Is this a bug? - Githubissues

bloomsburyai / question-generation

Neural text-to-text question generation

MIT License

217 stars 52 forks source link

Is this a bug? #13

Closed shizhediao closed 5 years ago

shizhediao commented 5 years ago

In the eval.py, there is a piece of code: if len(dev_data) < FLAGS.num_eval_samples: exit('***ERROR*** Eval dataset is smaller than the num_eval_samples flag!') if len(dev_data) > FLAGS.num_eval_samples: print('***WARNING*** Eval dataset is larger than the num_eval_samples flag!') There is an error here, when I run this code, "ERROR Eval dataset is smaller than the num_eval_samples flag!" occured.

In my understanding, the dev_data means the dataset used in the development process while the num_eval_samples means the number of test data? Therefore, I think I should change len(dev_data) to len(test_data)? Am I right?

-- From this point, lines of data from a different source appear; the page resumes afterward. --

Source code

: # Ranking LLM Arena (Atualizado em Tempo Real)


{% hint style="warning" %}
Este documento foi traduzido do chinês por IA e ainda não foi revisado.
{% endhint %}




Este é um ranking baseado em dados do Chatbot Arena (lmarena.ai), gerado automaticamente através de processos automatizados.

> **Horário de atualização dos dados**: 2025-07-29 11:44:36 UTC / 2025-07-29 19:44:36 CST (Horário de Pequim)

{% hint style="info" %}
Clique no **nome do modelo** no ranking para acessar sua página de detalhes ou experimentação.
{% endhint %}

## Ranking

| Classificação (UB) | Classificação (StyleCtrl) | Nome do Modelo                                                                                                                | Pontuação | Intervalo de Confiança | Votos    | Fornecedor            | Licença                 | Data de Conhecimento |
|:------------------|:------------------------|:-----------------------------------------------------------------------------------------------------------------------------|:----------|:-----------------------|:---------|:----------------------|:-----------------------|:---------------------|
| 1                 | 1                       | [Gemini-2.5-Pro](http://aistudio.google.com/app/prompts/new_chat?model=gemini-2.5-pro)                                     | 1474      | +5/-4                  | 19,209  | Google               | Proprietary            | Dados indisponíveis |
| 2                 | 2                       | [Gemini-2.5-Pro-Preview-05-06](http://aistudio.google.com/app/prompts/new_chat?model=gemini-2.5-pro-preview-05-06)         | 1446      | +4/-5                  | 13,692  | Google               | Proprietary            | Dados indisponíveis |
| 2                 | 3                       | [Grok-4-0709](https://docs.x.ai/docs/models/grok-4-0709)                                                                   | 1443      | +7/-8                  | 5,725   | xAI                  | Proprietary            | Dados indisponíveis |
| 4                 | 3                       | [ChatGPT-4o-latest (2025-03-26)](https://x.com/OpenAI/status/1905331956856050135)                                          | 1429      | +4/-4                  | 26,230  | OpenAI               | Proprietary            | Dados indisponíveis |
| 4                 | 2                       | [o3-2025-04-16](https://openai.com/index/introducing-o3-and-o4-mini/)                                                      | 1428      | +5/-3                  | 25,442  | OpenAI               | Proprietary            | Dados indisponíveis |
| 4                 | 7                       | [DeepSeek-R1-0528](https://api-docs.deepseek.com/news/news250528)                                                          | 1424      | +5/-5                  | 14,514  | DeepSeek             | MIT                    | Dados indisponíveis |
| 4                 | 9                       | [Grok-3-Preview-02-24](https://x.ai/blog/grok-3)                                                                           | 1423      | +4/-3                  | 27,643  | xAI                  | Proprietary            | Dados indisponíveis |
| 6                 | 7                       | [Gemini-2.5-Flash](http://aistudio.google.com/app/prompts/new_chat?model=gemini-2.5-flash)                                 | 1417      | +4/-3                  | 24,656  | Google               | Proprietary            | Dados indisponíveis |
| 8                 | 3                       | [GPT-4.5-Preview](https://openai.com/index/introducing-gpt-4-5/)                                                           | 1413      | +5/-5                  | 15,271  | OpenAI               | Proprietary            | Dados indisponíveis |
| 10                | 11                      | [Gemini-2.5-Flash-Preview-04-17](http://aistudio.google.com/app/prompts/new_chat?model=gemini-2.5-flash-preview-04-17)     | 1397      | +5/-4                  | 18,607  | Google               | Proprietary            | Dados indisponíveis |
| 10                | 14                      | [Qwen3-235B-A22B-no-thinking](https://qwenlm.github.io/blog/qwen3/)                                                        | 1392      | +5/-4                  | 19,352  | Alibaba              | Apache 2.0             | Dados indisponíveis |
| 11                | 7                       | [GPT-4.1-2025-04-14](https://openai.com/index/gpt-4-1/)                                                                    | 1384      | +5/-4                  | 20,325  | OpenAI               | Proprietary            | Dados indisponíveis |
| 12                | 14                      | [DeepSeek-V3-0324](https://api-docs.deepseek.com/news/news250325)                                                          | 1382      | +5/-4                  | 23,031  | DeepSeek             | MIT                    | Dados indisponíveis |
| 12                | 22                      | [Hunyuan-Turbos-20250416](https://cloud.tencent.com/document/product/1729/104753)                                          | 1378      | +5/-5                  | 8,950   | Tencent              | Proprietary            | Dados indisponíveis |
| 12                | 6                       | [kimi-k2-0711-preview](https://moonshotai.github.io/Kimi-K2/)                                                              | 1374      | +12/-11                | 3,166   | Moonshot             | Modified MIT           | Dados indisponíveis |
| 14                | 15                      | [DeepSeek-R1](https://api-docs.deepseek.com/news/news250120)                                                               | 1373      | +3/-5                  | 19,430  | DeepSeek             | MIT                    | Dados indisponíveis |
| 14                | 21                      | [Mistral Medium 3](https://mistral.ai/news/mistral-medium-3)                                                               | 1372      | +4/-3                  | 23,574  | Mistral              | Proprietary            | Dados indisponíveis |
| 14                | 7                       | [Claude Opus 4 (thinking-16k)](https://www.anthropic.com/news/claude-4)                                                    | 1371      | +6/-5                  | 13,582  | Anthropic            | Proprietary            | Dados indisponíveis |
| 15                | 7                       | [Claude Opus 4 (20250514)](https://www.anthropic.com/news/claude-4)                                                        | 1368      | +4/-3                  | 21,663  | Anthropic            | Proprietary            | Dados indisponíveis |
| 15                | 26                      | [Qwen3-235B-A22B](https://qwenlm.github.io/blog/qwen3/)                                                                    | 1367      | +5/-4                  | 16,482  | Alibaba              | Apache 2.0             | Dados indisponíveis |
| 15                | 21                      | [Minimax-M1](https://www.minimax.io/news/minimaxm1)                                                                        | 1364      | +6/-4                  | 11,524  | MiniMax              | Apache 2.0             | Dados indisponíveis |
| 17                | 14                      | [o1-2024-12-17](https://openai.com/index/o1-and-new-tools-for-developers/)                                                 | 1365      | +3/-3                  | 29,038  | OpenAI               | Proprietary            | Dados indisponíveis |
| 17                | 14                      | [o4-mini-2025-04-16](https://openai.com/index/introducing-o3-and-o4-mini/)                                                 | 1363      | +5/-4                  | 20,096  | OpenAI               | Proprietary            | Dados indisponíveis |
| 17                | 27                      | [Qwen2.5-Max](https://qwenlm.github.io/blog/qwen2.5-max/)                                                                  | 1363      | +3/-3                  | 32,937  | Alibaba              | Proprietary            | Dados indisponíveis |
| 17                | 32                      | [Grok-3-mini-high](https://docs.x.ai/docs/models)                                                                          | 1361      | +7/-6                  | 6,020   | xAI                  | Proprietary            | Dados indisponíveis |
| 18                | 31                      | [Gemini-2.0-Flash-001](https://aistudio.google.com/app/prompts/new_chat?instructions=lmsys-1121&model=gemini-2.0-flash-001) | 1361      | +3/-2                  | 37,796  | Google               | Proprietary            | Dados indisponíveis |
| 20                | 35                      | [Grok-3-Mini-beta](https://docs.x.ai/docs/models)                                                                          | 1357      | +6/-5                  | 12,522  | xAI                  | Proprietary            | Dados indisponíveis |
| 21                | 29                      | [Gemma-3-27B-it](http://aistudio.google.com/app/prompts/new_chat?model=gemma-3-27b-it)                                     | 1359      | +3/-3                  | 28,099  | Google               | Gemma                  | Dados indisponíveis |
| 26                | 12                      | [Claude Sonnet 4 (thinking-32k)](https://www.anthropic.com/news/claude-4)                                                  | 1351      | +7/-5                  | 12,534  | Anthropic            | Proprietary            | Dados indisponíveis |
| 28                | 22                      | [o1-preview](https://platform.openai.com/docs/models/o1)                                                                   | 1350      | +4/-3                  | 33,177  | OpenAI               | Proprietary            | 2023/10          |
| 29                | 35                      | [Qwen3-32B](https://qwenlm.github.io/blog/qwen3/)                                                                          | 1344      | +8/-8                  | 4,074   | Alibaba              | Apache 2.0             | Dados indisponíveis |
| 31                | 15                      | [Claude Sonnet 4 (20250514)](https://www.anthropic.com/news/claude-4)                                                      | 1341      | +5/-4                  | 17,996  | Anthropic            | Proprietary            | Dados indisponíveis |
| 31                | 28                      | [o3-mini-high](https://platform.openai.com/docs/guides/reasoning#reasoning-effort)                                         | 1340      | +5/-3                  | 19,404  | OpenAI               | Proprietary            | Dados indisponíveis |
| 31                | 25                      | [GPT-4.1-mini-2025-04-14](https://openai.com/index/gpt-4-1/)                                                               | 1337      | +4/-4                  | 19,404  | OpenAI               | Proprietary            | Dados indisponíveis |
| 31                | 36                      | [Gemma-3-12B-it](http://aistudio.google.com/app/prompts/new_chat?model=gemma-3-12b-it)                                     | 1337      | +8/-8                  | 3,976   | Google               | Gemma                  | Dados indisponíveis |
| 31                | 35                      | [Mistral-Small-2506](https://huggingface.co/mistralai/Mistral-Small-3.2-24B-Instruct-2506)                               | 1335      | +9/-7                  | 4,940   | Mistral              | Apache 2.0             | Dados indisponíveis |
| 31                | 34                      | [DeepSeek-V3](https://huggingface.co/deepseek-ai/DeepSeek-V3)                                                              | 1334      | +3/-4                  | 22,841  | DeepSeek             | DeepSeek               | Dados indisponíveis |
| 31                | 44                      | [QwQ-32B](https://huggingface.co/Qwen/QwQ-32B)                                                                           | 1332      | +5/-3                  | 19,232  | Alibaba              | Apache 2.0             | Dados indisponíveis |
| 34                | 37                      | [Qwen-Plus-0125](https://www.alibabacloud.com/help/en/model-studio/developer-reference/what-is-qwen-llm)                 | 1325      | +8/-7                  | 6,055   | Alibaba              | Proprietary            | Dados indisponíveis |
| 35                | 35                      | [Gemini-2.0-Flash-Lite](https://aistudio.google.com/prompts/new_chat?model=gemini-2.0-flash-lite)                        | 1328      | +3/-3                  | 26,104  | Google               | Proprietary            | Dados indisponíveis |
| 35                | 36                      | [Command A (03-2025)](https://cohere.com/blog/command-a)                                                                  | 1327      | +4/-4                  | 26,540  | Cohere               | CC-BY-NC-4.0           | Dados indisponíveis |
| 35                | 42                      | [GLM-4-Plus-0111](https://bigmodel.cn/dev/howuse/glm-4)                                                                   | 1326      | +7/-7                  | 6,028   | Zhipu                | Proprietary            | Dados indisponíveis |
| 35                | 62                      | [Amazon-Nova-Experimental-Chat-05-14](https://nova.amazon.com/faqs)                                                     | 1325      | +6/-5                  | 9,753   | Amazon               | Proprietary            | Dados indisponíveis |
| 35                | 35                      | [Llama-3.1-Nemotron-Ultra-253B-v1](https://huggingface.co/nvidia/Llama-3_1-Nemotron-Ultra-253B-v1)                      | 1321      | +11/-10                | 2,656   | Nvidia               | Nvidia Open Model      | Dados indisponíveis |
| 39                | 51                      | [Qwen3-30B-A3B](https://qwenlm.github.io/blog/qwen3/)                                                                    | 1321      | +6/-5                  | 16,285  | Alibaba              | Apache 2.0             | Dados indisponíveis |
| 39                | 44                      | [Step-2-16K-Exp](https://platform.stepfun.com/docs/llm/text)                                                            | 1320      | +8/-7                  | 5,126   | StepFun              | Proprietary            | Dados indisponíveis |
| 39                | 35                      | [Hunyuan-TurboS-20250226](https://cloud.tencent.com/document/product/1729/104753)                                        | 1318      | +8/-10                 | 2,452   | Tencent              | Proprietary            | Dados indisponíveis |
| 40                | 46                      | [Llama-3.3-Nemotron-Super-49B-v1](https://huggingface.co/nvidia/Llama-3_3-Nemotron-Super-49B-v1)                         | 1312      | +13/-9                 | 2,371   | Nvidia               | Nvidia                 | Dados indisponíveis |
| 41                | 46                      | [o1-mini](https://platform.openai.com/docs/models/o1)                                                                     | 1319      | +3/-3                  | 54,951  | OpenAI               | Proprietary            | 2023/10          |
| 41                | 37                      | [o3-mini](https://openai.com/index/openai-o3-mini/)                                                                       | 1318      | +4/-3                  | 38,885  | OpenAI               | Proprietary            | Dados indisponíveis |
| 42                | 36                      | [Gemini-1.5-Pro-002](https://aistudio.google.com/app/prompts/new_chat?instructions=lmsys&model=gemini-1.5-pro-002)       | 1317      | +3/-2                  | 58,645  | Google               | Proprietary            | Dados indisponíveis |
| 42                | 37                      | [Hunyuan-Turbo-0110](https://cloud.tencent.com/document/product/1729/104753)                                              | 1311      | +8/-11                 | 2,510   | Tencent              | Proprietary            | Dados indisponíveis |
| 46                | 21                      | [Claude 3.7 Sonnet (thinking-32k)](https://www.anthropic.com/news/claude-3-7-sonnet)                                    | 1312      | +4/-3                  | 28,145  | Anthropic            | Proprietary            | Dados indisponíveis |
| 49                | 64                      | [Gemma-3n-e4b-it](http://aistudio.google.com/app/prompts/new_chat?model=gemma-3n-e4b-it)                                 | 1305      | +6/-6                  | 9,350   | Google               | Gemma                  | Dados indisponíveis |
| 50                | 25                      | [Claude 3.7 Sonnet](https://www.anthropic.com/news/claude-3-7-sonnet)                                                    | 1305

shizhediao commented 5 years ago

Or I should change the num_eval_samples to num_dev_samples?

tomhosking commented 5 years ago

I've been a bit lazy with my variable names here! dev_data just refers to the dataset that is being evaluated. You can select whether to evaluate on your dev/validation set by setting flag --eval_on_dev or on the test set with --eval_on_test. You should then set --num_eval_samples to the length of that dataset (or lower if you want to evaluate on a subset only).

As you point out the defaults aren't quite correct - num_eval_samples is set to the length of the test set, but eval_on_dev is set to True. I'd recommend adding the flag --eval_on_test --noeval_on_dev which should then give you the scores for the test set.

shizhediao commented 5 years ago

I've been a bit lazy with my variable names here! dev_data just refers to the dataset that is being evaluated. You can select whether to evaluate on your dev/validation set by setting flag --eval_on_dev or on the test set with --eval_on_test. You should then set --num_eval_samples to the length of that dataset (or lower if you want to evaluate on a subset only).

As you point out the defaults aren't quite correct - num_eval_samples is set to the length of the test set, but eval_on_dev is set to True. I'd recommend adding the flag --eval_on_test --noeval_on_dev which should then give you the scores for the test set.

OK Thanks!